▸ DATASET ENTRIES
▼

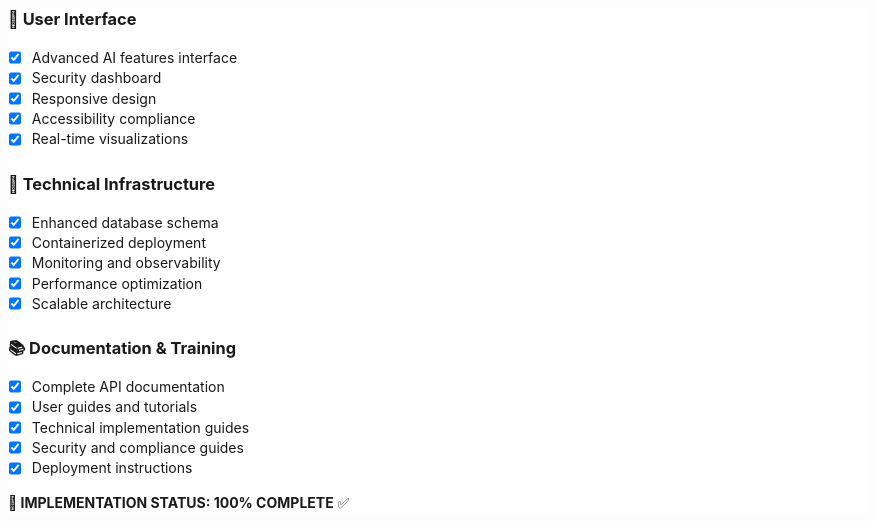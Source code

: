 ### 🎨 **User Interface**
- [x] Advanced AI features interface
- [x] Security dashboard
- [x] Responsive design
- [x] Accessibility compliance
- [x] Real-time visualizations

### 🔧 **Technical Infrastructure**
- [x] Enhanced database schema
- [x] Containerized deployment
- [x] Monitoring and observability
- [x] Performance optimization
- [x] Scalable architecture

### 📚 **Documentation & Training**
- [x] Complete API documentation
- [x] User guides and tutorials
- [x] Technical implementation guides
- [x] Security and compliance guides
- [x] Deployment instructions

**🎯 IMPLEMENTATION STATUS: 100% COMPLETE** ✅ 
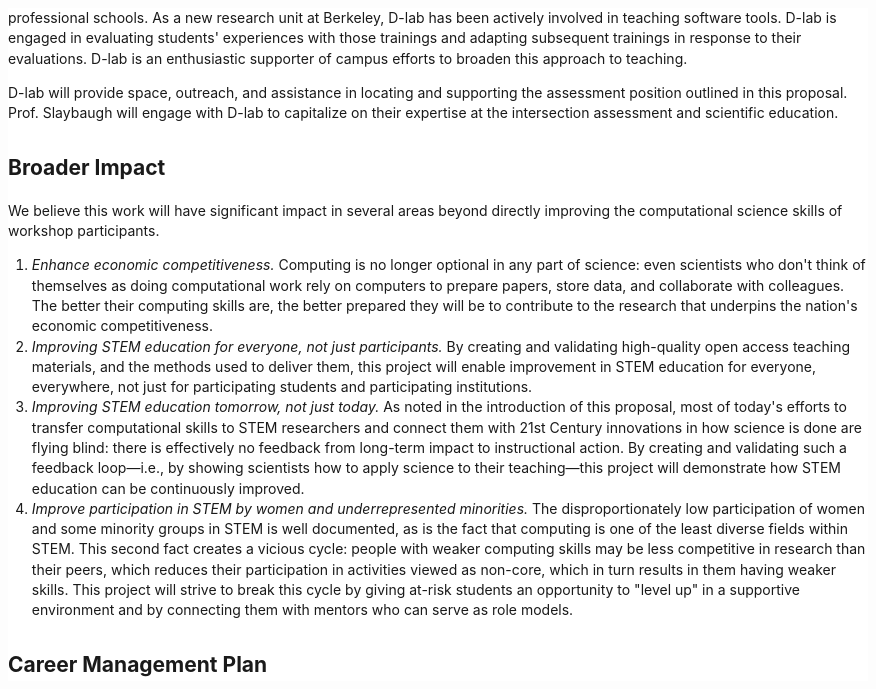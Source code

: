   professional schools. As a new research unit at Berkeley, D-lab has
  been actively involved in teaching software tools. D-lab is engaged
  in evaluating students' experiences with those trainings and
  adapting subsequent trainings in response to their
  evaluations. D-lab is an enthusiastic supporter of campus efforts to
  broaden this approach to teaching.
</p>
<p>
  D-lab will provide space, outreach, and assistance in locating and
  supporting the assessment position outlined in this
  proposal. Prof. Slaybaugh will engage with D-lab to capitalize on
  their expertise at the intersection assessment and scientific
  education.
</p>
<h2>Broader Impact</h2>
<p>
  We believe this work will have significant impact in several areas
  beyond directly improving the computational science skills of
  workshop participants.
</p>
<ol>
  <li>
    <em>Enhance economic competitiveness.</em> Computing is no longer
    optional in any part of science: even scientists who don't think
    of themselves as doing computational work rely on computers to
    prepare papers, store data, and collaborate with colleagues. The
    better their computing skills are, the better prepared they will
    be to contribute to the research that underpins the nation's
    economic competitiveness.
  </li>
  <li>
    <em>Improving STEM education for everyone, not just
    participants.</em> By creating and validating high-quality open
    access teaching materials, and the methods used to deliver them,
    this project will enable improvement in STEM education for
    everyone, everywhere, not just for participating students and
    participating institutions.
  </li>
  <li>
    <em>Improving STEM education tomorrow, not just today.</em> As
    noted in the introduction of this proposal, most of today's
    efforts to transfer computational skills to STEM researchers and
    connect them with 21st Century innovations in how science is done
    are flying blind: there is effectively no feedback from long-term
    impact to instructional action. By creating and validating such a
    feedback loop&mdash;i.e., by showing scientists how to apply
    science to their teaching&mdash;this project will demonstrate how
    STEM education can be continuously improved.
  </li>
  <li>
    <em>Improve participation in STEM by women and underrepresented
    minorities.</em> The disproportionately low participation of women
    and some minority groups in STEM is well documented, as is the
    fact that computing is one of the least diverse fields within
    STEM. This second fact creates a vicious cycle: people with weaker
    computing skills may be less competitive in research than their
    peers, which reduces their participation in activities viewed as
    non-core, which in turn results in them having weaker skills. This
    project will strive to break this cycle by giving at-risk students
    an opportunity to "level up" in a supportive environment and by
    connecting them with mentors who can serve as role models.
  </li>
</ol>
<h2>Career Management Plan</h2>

▲
▼

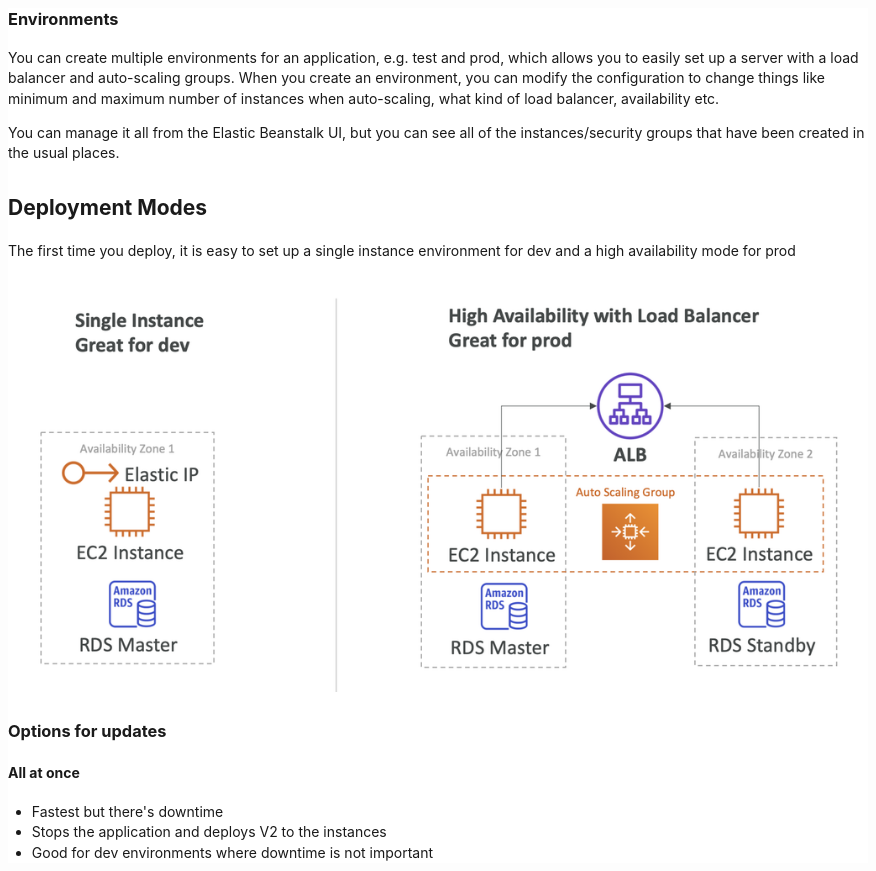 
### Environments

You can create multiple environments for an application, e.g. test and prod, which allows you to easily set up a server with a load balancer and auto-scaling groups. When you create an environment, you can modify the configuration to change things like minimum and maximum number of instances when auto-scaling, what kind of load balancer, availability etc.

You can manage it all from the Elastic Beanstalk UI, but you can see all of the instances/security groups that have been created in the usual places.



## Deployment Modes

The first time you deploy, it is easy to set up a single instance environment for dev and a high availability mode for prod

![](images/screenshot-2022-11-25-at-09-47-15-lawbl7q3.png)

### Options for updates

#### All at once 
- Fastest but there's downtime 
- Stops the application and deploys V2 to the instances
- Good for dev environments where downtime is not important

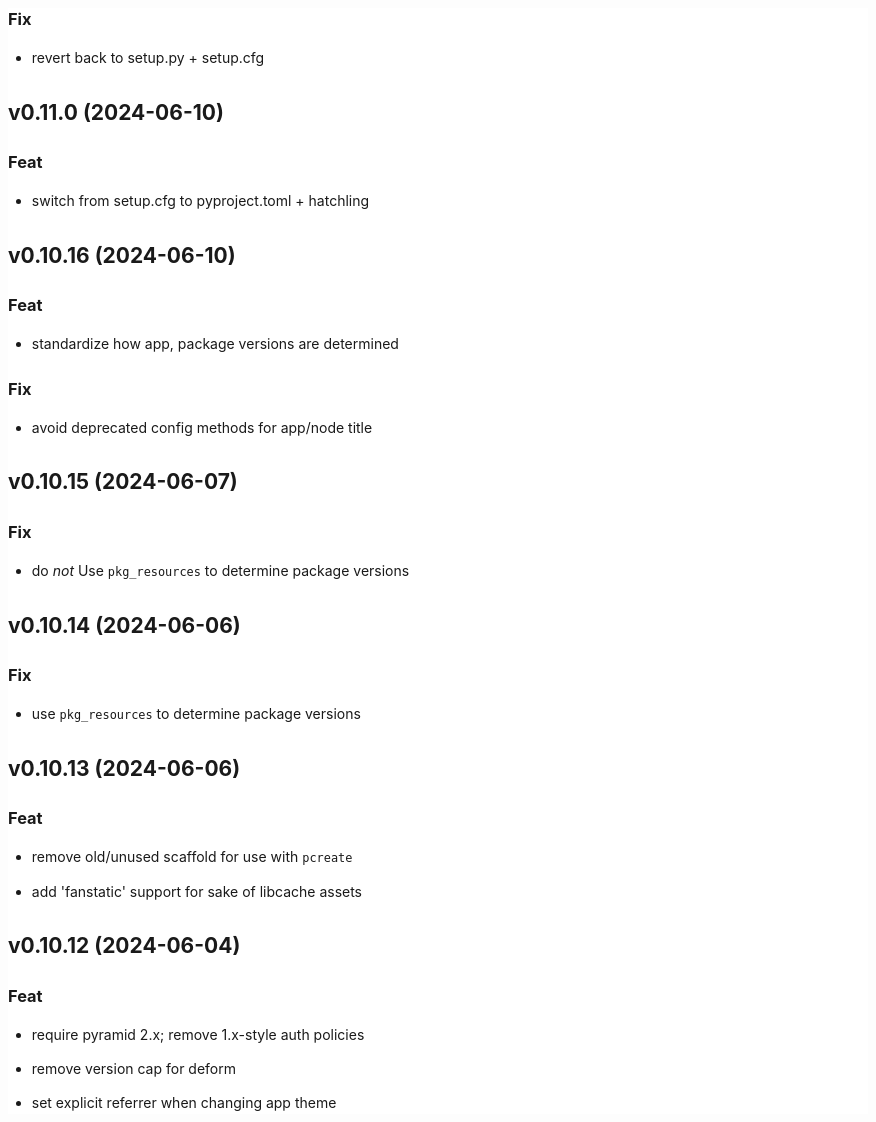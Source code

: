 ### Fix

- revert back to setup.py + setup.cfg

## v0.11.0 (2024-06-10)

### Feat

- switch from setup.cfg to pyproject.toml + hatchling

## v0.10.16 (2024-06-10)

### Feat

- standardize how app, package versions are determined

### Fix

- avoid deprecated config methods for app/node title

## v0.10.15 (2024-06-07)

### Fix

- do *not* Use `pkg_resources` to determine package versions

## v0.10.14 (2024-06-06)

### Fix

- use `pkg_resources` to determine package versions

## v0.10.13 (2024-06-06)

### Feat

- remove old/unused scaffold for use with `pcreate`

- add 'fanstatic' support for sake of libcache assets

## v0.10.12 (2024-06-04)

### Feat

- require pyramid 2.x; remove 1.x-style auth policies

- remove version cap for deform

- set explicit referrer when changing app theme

▲
▼

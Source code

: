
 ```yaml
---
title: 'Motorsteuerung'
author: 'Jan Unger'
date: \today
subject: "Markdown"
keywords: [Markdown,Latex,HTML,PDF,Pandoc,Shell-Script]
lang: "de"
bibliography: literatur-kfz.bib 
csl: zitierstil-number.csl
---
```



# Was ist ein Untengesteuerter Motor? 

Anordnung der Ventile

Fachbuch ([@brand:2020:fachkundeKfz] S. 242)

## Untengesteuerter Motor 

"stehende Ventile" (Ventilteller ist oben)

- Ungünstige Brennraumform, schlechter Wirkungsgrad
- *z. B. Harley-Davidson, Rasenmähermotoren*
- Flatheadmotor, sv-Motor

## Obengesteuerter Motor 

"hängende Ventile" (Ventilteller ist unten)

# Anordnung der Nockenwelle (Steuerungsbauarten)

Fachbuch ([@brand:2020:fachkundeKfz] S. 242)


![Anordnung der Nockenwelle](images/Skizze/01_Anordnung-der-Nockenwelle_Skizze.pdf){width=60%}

▲

▸ WHAT NEEDS TO BE DONE
The lines you return should be those above that contain the word "downtime", every one of them.

▸ TASK SOLUTION
- Fastest but there's downtime 
- Good for dev environments where downtime is not important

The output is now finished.